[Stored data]
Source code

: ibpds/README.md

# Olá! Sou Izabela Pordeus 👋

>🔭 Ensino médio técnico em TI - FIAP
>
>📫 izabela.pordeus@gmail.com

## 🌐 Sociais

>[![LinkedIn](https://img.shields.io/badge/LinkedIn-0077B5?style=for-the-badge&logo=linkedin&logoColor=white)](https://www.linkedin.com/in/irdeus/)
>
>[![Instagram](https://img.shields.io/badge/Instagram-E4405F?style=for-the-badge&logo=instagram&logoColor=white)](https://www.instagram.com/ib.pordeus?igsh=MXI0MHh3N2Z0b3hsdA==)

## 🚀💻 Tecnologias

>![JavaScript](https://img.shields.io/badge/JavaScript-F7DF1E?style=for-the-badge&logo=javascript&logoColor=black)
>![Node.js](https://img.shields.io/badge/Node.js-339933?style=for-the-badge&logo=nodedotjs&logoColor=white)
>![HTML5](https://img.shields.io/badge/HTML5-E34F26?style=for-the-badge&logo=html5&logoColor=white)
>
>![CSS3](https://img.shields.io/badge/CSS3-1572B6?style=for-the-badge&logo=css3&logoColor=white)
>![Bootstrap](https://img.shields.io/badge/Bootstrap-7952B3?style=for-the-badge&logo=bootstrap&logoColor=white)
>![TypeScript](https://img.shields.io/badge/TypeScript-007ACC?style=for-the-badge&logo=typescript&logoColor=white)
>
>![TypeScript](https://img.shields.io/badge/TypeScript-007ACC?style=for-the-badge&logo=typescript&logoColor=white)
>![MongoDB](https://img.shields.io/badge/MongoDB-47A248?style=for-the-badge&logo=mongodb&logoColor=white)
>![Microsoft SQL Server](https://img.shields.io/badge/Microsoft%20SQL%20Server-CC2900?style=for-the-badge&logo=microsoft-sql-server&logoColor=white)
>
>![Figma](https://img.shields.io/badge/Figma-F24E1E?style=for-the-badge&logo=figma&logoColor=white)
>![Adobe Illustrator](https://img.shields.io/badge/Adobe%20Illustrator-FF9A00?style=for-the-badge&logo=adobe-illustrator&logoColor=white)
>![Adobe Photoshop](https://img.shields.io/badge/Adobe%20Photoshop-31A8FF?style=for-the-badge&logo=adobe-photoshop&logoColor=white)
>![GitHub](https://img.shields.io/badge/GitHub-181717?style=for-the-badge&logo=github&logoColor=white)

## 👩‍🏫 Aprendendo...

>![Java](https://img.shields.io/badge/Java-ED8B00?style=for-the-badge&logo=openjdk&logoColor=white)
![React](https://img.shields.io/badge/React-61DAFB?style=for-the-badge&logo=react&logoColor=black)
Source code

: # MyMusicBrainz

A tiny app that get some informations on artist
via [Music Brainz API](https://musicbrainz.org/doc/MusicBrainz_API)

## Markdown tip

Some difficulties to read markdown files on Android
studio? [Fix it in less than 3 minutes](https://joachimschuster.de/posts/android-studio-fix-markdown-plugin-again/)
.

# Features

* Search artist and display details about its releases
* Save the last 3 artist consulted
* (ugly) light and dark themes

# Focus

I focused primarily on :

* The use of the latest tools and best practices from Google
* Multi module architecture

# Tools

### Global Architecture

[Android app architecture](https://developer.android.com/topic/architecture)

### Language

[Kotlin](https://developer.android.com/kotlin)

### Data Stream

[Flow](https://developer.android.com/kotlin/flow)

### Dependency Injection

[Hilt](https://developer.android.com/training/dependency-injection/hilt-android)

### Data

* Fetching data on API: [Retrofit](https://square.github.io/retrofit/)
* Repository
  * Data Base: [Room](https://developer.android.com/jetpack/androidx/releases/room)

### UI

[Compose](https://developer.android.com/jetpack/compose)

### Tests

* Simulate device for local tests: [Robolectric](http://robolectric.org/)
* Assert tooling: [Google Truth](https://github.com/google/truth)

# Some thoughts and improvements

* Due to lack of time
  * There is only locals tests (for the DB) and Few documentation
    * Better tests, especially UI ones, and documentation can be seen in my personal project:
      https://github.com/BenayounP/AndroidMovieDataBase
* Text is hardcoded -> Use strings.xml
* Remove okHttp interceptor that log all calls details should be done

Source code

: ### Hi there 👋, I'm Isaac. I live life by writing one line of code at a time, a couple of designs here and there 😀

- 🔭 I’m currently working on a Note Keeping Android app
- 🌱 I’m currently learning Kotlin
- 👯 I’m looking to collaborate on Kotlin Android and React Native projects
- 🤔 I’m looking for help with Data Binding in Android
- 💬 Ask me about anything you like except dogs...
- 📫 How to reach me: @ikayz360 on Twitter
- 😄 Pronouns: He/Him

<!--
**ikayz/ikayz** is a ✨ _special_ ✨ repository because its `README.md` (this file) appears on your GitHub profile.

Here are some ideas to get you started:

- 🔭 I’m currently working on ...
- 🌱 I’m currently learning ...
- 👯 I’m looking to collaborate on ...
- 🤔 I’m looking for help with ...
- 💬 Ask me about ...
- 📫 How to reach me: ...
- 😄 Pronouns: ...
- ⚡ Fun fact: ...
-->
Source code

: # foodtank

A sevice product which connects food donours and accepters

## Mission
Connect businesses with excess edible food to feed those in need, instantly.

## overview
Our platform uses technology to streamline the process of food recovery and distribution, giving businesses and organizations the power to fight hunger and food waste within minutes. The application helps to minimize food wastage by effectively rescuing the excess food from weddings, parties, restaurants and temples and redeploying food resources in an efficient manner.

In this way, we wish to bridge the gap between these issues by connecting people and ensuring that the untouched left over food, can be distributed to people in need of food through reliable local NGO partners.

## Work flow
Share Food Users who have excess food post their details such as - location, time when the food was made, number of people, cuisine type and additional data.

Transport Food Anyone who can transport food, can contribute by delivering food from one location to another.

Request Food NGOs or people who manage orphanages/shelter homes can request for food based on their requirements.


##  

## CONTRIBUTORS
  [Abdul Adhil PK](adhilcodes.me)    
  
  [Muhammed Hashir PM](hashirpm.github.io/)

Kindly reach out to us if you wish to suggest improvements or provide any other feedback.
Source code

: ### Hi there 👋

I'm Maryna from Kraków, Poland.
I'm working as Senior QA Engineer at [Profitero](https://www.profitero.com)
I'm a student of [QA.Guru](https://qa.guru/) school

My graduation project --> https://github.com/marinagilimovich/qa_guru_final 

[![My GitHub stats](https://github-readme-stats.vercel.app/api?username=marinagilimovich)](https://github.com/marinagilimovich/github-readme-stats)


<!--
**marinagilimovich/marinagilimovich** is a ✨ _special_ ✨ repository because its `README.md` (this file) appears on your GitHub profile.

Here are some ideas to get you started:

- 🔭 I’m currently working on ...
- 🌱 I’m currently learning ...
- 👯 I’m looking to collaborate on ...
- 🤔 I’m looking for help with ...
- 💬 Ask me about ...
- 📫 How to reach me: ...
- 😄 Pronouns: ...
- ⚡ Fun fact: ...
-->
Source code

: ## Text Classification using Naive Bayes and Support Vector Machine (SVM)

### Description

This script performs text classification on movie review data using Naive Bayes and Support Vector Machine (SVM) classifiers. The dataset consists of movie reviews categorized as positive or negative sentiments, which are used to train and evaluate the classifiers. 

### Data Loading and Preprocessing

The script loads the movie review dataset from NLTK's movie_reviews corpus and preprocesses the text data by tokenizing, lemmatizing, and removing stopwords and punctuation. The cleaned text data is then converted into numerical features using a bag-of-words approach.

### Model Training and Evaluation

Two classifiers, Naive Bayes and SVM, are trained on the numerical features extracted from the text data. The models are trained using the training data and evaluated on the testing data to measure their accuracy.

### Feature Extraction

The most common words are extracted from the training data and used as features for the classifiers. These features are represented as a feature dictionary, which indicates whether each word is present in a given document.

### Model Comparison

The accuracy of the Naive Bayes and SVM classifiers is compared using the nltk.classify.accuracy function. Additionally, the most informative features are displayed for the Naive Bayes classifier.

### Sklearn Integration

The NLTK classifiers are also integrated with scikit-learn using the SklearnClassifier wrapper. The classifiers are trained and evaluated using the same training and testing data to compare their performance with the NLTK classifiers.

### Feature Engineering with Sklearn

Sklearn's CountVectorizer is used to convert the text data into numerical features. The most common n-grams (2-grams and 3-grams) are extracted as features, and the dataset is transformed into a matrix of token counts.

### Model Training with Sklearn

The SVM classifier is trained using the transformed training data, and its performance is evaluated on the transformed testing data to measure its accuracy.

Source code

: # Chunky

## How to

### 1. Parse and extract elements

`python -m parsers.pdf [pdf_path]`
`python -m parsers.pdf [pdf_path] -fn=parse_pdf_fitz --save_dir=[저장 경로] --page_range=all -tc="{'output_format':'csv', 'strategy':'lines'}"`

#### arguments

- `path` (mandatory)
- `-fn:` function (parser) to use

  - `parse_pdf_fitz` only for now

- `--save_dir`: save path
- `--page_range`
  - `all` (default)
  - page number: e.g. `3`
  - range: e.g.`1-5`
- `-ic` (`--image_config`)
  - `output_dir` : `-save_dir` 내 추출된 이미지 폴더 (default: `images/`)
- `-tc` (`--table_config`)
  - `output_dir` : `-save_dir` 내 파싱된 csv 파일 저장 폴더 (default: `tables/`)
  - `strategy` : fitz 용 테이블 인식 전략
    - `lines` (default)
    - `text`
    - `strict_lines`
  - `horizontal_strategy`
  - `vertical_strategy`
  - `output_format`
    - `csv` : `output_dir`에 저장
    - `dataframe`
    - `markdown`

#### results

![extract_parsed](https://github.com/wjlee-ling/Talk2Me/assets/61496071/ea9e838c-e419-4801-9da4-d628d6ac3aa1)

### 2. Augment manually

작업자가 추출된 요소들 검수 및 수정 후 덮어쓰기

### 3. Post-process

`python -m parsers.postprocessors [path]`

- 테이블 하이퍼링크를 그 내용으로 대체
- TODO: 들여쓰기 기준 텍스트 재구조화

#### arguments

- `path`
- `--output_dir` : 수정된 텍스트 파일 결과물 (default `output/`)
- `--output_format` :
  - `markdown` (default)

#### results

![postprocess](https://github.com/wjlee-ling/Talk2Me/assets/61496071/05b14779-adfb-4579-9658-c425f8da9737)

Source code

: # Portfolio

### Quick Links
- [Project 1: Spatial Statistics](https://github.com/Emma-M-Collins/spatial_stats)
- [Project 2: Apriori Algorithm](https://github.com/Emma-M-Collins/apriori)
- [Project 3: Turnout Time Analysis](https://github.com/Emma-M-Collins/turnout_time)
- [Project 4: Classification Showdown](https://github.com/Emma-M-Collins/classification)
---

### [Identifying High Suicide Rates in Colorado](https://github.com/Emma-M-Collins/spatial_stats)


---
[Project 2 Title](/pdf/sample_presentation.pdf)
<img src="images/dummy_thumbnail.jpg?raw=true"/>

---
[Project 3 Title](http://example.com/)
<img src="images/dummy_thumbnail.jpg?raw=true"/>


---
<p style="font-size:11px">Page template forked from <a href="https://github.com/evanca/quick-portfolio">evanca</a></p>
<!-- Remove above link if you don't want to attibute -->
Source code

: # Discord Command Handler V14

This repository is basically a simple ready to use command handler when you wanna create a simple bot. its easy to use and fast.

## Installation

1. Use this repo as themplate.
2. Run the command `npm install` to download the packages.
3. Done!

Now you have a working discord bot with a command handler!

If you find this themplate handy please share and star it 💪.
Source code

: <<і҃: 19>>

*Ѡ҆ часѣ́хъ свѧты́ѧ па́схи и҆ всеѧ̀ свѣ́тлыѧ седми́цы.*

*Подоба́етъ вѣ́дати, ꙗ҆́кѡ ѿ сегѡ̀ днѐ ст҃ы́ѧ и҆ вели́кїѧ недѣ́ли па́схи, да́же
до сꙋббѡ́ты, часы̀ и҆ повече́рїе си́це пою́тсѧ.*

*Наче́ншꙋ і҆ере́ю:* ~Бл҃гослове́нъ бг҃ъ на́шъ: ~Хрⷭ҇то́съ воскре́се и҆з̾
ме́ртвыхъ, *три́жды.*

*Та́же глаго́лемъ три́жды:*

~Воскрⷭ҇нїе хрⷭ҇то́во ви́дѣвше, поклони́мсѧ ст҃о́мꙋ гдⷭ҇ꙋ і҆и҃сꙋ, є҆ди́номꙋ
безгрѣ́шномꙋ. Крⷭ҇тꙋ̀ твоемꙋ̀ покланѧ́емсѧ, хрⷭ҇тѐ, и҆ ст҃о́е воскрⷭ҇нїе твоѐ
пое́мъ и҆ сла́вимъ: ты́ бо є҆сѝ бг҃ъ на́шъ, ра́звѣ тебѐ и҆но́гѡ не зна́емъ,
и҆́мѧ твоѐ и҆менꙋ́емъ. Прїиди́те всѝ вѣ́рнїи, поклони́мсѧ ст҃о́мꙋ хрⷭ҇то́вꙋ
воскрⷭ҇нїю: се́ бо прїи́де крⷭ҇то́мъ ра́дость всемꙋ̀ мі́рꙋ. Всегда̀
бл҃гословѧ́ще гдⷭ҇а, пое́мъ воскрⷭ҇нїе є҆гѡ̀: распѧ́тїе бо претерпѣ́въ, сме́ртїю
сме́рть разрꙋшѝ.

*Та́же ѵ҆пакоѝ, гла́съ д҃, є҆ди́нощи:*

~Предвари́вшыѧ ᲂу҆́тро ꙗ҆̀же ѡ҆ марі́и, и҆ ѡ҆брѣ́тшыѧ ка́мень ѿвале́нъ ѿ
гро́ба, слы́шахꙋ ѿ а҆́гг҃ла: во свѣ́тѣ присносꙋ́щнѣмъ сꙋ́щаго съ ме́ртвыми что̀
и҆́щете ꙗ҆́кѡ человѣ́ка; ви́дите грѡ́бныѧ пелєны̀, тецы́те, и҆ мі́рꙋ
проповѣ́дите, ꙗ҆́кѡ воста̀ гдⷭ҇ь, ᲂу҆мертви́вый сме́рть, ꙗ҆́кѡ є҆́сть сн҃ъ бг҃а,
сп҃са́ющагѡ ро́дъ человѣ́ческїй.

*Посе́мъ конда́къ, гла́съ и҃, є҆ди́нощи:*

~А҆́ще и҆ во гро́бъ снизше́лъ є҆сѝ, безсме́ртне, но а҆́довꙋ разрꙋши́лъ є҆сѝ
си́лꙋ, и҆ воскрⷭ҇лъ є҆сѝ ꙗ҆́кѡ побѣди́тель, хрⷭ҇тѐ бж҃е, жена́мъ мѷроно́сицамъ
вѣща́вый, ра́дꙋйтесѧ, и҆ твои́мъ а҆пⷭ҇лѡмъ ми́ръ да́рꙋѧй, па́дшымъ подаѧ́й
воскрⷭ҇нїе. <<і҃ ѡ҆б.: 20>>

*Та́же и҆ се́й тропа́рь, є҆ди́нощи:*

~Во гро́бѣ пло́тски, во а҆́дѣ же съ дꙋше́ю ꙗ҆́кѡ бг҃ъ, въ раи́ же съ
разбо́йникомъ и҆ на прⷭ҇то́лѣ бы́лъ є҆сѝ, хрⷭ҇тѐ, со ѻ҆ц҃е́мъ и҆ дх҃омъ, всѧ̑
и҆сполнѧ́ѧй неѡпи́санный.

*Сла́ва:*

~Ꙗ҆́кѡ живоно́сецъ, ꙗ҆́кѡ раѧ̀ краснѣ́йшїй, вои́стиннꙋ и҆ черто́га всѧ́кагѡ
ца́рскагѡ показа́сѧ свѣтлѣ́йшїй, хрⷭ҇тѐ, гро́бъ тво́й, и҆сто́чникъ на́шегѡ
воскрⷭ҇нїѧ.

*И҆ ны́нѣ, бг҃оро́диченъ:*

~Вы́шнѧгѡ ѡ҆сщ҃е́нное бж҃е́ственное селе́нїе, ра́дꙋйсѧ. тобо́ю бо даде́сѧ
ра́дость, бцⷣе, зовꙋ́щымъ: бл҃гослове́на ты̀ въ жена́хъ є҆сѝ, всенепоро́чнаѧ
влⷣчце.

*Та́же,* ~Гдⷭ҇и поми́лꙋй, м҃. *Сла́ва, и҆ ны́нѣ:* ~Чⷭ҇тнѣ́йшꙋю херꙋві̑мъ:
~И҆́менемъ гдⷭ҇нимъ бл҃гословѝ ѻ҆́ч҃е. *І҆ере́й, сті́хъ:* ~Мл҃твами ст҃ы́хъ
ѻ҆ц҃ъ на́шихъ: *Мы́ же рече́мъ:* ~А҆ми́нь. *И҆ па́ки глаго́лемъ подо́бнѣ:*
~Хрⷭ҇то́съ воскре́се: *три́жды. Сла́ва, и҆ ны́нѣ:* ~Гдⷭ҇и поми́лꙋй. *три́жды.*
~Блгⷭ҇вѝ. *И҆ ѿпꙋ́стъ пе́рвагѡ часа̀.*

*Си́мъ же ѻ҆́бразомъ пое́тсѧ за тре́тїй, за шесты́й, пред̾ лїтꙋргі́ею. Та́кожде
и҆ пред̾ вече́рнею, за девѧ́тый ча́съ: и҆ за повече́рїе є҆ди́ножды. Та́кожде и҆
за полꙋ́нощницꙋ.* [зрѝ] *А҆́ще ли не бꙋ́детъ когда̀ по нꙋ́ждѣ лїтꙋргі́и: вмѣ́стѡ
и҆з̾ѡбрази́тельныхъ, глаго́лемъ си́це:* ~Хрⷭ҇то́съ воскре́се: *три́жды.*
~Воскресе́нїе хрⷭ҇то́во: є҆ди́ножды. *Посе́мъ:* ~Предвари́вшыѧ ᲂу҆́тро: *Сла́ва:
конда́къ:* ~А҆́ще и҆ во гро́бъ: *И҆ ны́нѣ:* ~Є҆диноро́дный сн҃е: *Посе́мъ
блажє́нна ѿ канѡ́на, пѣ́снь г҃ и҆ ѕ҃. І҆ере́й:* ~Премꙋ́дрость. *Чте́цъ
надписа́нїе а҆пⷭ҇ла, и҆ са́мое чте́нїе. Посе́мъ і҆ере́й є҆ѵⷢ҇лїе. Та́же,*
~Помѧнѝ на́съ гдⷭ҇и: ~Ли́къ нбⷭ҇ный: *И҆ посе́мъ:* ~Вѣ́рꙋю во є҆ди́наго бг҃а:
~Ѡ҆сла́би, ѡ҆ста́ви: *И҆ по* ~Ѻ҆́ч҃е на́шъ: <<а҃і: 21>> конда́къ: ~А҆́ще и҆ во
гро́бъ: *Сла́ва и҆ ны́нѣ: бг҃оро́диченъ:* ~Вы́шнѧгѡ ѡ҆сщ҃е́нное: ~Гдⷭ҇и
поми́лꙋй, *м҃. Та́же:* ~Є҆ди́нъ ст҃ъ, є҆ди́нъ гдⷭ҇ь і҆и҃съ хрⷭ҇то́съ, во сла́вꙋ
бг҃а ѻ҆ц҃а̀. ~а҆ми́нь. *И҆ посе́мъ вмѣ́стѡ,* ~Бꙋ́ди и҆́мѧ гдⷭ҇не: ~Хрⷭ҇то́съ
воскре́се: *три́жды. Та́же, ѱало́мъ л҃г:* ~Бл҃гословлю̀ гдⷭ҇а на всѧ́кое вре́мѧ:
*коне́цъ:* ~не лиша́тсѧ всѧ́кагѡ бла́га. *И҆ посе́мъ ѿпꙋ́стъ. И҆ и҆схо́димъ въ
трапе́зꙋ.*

> YOUR GOAL
Using the records above, restate word for word the lines from the one with "пое́мъ и҆ сла́вимъ: ты́" through the one with "проповѣ́дите, ꙗ҆́кѡ воста̀", both included.

> ANSWER BELOW
пое́мъ и҆ сла́вимъ: ты́ бо є҆сѝ бг҃ъ на́шъ, ра́звѣ тебѐ и҆но́гѡ не зна́емъ,
и҆́мѧ твоѐ и҆менꙋ́емъ. Прїиди́те всѝ вѣ́рнїи, поклони́мсѧ ст҃о́мꙋ хрⷭ҇то́вꙋ
воскрⷭ҇нїю: се́ бо прїи́де крⷭ҇то́мъ ра́дость всемꙋ̀ мі́рꙋ. Всегда̀
бл҃гословѧ́ще гдⷭ҇а, пое́мъ воскрⷭ҇нїе є҆гѡ̀: распѧ́тїе бо претерпѣ́въ, сме́ртїю
сме́рть разрꙋшѝ.

*Та́же ѵ҆пакоѝ, гла́съ д҃, є҆ди́нощи:*

~Предвари́вшыѧ ᲂу҆́тро ꙗ҆̀же ѡ҆ марі́и, и҆ ѡ҆брѣ́тшыѧ ка́мень ѿвале́нъ ѿ
гро́ба, слы́шахꙋ ѿ а҆́гг҃ла: во свѣ́тѣ присносꙋ́щнѣмъ сꙋ́щаго съ ме́ртвыми что̀
и҆́щете ꙗ҆́кѡ человѣ́ка; ви́дите грѡ́бныѧ пелєны̀, тецы́те, и҆ мі́рꙋ
проповѣ́дите, ꙗ҆́кѡ воста̀ гдⷭ҇ь, ᲂу҆мертви́вый сме́рть, ꙗ҆́кѡ є҆́сть сн҃ъ бг҃а,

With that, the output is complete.